+++ RECORD EXTRACTS +++

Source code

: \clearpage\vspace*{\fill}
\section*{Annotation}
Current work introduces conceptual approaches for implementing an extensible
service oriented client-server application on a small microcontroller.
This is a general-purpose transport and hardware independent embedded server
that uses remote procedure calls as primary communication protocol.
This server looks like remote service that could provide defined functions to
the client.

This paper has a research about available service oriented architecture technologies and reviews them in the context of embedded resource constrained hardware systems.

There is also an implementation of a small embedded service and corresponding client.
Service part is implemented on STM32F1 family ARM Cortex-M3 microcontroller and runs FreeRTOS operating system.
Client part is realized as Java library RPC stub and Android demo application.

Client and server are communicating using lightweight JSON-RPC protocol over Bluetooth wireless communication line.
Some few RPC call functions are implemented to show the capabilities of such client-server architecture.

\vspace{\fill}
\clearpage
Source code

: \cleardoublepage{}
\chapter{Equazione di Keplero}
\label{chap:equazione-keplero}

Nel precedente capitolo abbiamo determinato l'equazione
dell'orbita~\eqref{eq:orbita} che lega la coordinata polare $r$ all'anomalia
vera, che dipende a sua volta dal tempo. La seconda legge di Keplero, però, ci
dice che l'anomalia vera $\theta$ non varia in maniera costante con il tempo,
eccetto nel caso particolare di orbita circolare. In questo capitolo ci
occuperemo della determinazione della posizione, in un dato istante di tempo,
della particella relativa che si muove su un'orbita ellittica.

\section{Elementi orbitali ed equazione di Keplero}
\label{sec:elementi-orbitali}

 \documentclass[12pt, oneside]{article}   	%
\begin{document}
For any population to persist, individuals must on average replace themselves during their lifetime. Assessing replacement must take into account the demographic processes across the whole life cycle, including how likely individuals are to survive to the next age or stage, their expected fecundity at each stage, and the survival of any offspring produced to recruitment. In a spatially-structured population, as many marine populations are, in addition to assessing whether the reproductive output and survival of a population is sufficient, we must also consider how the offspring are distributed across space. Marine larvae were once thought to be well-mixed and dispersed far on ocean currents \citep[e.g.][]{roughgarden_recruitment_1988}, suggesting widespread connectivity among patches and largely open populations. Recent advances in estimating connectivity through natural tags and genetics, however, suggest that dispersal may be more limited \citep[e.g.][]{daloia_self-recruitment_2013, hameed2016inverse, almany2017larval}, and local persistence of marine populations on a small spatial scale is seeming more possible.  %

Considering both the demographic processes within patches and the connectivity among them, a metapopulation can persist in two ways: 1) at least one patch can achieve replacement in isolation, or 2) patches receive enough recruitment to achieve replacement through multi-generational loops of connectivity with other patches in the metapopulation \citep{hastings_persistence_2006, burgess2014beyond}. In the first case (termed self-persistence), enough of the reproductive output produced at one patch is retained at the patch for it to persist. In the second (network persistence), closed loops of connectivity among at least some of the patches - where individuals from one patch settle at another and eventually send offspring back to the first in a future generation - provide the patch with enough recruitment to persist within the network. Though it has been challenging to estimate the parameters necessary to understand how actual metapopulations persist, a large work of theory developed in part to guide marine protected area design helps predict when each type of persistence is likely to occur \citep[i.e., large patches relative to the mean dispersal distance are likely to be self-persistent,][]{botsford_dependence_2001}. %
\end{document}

+++

**YOUR INSTRUCTIONS**
Please state how many lines in the records contain the word "oriented", and give only that number.

**FINISHED TASK**
2